** Recorded information follows **

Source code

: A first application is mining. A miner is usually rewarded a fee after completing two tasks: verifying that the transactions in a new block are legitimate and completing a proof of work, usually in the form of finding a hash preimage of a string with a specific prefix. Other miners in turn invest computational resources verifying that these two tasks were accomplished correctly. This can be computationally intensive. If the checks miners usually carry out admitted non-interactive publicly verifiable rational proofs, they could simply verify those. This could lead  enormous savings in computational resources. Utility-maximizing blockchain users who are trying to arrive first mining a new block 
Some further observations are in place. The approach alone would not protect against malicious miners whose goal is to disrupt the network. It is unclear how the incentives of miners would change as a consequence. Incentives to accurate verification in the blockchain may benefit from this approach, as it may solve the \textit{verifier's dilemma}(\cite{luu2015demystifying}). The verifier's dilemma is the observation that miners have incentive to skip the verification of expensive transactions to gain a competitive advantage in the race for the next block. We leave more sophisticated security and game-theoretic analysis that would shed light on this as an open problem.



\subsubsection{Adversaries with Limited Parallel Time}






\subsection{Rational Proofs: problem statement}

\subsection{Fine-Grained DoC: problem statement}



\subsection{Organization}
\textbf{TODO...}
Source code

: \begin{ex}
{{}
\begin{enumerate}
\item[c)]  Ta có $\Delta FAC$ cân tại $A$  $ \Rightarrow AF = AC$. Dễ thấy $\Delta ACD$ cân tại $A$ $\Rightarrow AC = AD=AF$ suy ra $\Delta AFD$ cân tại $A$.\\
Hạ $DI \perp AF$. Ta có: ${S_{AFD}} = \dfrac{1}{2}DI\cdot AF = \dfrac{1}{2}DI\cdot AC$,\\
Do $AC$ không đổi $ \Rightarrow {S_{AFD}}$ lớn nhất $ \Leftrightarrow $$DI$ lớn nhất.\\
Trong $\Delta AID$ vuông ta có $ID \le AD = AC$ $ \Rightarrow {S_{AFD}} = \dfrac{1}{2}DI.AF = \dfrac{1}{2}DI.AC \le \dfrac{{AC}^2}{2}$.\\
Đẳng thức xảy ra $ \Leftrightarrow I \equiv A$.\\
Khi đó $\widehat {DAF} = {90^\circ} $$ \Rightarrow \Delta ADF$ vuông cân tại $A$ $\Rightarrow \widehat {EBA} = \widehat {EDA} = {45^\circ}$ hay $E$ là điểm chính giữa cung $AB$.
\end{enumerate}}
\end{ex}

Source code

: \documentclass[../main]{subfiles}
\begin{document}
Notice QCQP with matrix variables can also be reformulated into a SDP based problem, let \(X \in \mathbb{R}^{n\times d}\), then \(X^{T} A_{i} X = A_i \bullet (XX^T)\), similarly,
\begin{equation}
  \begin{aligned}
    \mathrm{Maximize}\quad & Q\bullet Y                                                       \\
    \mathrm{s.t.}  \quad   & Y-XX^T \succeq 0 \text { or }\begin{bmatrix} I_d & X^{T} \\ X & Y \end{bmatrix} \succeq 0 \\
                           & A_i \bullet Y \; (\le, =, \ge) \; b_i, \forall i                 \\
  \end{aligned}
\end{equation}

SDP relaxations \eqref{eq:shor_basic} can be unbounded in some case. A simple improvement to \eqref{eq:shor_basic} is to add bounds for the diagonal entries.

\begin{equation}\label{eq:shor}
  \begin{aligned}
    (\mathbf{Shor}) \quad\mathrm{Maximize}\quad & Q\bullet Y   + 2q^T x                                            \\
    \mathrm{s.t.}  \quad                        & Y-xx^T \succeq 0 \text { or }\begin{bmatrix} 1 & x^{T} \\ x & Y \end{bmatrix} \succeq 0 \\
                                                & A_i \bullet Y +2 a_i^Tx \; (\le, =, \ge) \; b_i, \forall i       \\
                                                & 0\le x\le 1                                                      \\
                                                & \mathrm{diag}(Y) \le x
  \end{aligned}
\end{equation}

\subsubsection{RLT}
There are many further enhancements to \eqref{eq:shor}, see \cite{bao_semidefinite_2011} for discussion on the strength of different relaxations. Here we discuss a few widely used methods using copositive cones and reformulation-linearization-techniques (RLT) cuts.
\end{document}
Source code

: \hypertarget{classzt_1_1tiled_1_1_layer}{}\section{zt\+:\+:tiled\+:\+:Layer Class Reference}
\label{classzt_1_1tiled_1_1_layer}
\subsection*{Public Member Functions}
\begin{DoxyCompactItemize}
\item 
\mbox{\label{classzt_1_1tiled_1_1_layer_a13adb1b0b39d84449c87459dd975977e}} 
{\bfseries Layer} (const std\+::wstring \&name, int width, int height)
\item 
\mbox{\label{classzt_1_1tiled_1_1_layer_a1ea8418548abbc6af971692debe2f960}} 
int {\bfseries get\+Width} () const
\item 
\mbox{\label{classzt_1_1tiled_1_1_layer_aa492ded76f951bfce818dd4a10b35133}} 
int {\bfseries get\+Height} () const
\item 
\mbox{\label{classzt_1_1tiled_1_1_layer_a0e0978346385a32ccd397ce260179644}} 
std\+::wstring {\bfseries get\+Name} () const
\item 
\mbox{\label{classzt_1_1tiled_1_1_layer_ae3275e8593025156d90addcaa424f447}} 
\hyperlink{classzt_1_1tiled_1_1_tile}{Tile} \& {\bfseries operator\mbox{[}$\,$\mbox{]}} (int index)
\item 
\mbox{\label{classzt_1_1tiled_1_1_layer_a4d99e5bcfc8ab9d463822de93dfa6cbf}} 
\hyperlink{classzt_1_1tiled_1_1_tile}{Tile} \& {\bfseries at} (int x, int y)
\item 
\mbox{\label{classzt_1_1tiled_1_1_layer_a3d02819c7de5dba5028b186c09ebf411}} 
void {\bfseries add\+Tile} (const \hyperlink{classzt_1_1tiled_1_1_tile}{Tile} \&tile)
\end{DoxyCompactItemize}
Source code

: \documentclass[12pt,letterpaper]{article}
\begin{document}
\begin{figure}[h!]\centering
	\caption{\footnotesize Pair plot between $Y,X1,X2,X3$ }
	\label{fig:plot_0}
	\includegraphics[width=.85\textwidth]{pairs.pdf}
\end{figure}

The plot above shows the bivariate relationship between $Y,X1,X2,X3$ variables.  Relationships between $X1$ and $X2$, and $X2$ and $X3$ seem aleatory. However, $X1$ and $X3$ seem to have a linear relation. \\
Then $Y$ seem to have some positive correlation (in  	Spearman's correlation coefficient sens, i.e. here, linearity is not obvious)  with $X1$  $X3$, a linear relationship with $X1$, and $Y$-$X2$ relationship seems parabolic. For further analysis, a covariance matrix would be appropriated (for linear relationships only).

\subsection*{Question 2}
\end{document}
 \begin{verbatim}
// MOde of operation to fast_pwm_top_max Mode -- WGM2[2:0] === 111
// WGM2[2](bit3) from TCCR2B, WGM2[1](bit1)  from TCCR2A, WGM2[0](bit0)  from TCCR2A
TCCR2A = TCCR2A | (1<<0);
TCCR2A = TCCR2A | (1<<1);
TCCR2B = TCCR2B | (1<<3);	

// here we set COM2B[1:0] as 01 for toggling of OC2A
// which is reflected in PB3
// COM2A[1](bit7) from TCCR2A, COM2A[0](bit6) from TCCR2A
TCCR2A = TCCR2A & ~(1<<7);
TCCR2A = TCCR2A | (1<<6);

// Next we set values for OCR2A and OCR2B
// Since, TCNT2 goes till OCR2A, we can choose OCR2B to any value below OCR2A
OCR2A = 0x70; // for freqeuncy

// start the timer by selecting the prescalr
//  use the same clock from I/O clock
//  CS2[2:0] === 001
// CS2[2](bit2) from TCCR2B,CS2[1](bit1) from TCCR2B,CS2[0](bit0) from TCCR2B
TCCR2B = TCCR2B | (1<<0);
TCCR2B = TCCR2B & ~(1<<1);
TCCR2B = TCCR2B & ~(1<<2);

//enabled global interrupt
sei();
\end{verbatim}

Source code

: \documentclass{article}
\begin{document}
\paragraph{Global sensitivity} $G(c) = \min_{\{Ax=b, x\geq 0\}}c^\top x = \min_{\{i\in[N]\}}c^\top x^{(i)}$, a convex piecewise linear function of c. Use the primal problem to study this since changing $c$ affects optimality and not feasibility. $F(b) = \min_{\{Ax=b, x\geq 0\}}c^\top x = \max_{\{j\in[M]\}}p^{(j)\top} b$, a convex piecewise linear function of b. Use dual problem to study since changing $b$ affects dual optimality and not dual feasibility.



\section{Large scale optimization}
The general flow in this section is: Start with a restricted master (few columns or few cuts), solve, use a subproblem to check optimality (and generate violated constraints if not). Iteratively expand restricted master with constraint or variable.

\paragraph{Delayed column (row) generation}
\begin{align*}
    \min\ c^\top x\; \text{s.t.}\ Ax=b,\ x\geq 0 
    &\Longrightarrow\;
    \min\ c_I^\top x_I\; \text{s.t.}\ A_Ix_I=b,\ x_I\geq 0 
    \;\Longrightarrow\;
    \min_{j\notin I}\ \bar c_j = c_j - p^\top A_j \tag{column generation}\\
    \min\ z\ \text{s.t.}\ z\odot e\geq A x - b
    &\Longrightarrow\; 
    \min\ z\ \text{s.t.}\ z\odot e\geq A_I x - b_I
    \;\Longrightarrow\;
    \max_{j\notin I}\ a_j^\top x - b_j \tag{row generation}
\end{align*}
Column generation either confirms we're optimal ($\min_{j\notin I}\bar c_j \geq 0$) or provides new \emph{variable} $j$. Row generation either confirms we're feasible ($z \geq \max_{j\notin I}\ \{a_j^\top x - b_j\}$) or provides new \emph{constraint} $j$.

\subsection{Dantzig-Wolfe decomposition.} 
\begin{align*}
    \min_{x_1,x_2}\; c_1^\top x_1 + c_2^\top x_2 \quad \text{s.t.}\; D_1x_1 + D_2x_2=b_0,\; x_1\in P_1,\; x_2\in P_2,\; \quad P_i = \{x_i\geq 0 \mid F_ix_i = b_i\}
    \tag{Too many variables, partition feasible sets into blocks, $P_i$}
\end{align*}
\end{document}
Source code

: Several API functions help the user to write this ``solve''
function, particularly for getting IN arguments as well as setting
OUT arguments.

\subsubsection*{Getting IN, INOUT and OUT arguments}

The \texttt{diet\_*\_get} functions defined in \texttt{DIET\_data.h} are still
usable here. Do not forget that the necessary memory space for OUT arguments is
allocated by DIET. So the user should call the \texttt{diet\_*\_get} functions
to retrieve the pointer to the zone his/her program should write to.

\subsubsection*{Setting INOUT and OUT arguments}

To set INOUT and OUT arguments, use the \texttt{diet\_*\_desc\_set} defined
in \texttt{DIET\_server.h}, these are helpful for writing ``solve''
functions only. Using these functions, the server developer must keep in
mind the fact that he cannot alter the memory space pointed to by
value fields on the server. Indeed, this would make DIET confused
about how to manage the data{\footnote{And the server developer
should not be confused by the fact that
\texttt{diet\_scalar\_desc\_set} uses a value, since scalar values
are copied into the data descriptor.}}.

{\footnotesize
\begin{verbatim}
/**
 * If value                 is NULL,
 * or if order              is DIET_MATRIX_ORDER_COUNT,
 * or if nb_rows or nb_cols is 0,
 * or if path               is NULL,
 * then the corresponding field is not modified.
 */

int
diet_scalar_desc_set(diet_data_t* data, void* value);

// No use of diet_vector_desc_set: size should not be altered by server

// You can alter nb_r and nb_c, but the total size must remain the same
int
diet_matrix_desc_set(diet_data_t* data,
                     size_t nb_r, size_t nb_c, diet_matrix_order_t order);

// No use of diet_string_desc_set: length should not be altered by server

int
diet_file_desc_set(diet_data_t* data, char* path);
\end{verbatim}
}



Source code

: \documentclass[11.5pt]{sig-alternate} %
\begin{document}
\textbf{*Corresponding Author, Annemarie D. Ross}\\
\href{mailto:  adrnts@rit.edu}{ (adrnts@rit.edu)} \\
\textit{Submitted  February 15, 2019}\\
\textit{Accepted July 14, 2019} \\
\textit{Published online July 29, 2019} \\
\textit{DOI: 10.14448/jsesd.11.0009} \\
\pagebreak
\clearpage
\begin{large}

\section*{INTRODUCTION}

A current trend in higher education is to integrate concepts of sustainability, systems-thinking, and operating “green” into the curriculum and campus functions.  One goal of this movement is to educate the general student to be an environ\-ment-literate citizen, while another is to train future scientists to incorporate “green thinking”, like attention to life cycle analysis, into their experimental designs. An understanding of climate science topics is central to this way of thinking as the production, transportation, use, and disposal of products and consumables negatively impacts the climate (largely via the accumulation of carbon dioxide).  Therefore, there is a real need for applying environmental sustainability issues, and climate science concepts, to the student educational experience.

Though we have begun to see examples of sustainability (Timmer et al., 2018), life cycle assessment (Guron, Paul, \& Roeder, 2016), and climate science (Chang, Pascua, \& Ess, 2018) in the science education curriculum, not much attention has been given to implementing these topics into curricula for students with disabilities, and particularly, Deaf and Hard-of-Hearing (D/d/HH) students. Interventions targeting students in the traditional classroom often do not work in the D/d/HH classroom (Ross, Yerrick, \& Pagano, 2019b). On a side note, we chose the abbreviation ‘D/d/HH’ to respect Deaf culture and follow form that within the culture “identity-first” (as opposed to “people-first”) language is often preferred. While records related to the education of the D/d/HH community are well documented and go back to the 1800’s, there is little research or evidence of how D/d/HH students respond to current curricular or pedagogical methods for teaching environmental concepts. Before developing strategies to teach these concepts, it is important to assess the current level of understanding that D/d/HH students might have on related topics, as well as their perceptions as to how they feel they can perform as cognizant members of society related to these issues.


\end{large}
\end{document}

** End of Recorded information **

[Aim of the task] Beginning with the line holding "Ax=b,\ x\geq 0" and ending with the line holding "To set INOUT", write out the stretch of material above exactly; add no further lines.

[Reply to the task]
    \min\ c^\top x\; \text{s.t.}\ Ax=b,\ x\geq 0 
    &\Longrightarrow\;
    \min\ c_I^\top x_I\; \text{s.t.}\ A_Ix_I=b,\ x_I\geq 0 
    \;\Longrightarrow\;
    \min_{j\notin I}\ \bar c_j = c_j - p^\top A_j \tag{column generation}\\
    \min\ z\ \text{s.t.}\ z\odot e\geq A x - b
    &\Longrightarrow\; 
    \min\ z\ \text{s.t.}\ z\odot e\geq A_I x - b_I
    \;\Longrightarrow\;
    \max_{j\notin I}\ a_j^\top x - b_j \tag{row generation}
\end{align*}
Column generation either confirms we're optimal ($\min_{j\notin I}\bar c_j \geq 0$) or provides new \emph{variable} $j$. Row generation either confirms we're feasible ($z \geq \max_{j\notin I}\ \{a_j^\top x - b_j\}$) or provides new \emph{constraint} $j$.

\subsection{Dantzig-Wolfe decomposition.} 
\begin{align*}
    \min_{x_1,x_2}\; c_1^\top x_1 + c_2^\top x_2 \quad \text{s.t.}\; D_1x_1 + D_2x_2=b_0,\; x_1\in P_1,\; x_2\in P_2,\; \quad P_i = \{x_i\geq 0 \mid F_ix_i = b_i\}
    \tag{Too many variables, partition feasible sets into blocks, $P_i$}
\end{align*}
\end{document}
Source code

: Several API functions help the user to write this ``solve''
function, particularly for getting IN arguments as well as setting
OUT arguments.

\subsubsection*{Getting IN, INOUT and OUT arguments}

The \texttt{diet\_*\_get} functions defined in \texttt{DIET\_data.h} are still
usable here. Do not forget that the necessary memory space for OUT arguments is
allocated by DIET. So the user should call the \texttt{diet\_*\_get} functions
to retrieve the pointer to the zone his/her program should write to.

\subsubsection*{Setting INOUT and OUT arguments}

To set INOUT and OUT arguments, use the \texttt{diet\_*\_desc\_set} defined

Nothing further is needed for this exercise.